@informateur.ci- Au moins 89 civils ont été tués en une semaine dans l’est de la République démocratique du Congo (RDC) lors d’attaques attribuées aux rebelles ADF, a indiqué la Mission des Nations unies en RDC (MONUSCO). L’organisation parle d’opérations « particulièrement meurtrières » menées entre le 13 et le 19 novembre dans plusieurs localités du territoire de Lubero, dans la province du Nord-Kivu.
Cette région de l’est congolais demeure l’épicentre de violences armées depuis trois décennies, où opèrent de nombreux groupes armés. Au sud, le M23, soutenu par le Rwanda selon Kinshasa et l’ONU, a récemment pris le contrôle de vastes zones dans le Nord-Kivu et le Sud-Kivu. Plus au nord, les ADF — un groupe issu d’anciens rebelles ougandais ayant prêté allégeance à l’État islamique — multiplient les attaques contre les civils, notamment dans des villages isolés du Nord-Kivu et de l’Ituri.
Selon la MONUSCO, les attaques survenues dans le secteur de Bapere et la chefferie de Baswagha ont fait 89 morts, dont au moins 20 femmes et un nombre encore indéterminé d’enfants. Les assaillants ont notamment visé un centre de santé catholique à Byambwe, situé à 60 kilomètres de Lubero, où 17 civils ont été tués, et plusieurs pavillons abritant des malades incendiés. Un bilan précédent fourni par la Croix-Rouge locale faisait état de 23 morts.
D’autres localités comme Mabiango, Tunarudi, Sambalysa, Thucha et Butsili ont également été touchées par des exactions incluant des enlèvements, des pillages de médicaments et la destruction de biens.

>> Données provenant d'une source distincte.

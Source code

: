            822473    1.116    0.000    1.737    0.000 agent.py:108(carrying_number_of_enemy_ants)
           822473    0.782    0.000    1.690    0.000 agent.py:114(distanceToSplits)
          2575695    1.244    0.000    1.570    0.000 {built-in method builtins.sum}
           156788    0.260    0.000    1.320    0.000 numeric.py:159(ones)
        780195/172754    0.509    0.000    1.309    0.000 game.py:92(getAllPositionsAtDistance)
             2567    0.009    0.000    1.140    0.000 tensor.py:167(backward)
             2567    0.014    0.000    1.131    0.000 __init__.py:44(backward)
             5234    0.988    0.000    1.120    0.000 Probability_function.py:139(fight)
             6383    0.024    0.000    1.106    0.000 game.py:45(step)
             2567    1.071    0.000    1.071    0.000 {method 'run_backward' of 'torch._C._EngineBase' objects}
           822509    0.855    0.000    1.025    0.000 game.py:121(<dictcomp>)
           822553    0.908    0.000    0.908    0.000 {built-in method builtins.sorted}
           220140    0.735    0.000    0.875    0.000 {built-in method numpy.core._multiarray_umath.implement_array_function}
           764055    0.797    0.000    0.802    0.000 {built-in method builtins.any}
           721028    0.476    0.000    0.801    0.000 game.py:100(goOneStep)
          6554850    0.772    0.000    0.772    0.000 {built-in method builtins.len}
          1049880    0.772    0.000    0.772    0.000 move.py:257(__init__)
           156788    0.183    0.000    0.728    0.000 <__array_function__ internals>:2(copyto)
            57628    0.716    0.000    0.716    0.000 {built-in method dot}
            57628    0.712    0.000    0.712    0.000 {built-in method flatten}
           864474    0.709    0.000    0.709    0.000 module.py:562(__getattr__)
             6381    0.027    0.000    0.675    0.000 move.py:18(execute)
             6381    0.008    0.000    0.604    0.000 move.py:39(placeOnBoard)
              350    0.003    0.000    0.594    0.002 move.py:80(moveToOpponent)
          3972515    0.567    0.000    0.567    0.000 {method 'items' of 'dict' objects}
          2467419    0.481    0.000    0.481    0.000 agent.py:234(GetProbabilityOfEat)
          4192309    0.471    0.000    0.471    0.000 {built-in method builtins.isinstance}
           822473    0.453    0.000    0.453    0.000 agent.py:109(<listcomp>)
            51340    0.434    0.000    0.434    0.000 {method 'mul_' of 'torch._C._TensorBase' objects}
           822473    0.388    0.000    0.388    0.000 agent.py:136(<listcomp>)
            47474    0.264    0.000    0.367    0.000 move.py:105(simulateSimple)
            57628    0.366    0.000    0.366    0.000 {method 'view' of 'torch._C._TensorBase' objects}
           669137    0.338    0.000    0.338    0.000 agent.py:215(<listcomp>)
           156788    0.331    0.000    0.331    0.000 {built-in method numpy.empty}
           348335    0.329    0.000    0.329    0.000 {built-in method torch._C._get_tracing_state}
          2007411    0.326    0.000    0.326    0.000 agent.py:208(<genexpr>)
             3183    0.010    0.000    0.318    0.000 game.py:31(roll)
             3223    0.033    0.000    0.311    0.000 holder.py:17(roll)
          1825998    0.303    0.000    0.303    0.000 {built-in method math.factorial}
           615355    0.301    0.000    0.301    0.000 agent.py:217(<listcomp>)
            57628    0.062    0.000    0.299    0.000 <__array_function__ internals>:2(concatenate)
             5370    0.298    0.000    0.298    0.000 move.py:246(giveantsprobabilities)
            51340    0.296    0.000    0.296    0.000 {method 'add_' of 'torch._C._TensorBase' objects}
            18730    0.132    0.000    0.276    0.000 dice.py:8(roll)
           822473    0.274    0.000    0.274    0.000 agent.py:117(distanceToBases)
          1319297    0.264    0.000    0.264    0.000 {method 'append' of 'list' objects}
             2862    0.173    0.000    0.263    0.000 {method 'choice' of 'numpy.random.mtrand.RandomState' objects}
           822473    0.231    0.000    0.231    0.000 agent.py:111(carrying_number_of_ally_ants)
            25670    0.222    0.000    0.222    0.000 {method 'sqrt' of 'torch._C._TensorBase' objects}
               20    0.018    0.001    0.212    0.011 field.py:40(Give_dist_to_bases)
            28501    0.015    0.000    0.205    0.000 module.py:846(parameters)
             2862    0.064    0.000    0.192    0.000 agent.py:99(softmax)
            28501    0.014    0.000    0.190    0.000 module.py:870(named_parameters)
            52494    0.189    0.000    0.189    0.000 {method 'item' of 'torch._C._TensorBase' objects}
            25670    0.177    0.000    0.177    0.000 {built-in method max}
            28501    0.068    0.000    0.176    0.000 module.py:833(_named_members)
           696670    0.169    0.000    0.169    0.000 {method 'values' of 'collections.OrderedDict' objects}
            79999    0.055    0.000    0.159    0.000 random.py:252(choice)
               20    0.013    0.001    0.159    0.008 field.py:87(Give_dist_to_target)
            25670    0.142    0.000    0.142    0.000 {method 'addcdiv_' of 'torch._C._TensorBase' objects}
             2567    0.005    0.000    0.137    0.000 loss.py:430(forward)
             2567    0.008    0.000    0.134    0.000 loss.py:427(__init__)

Déployée depuis 2021 dans le nord du Nord-Kivu et en Ituri, l’armée ougandaise appuie les Forces armées congolaises (FARDC) dans l’opération conjointe « Shujaa ». Malgré cette intervention, les violences persistent, les ADF opérant en petits groupes mobiles et profitant de la densité des forêts pour se dissimuler.
Les habitants dénoncent régulièrement la lenteur de la riposte militaire. Muhindo Tafuteni, président de la société civile de Lubero, évoque un manque d’effectifs, une logistique limitée et la dégradation avancée des routes, entravant les opérations de sécurité.
La zone de Bapere, riche en gisements d’or, est par ailleurs convoitée par diverses milices, rendant la situation encore plus instable. Depuis juillet, les ADF y ont mené plusieurs attaques, dont celle de septembre à Ntoyo qui avait déjà coûté la vie à 71 civils.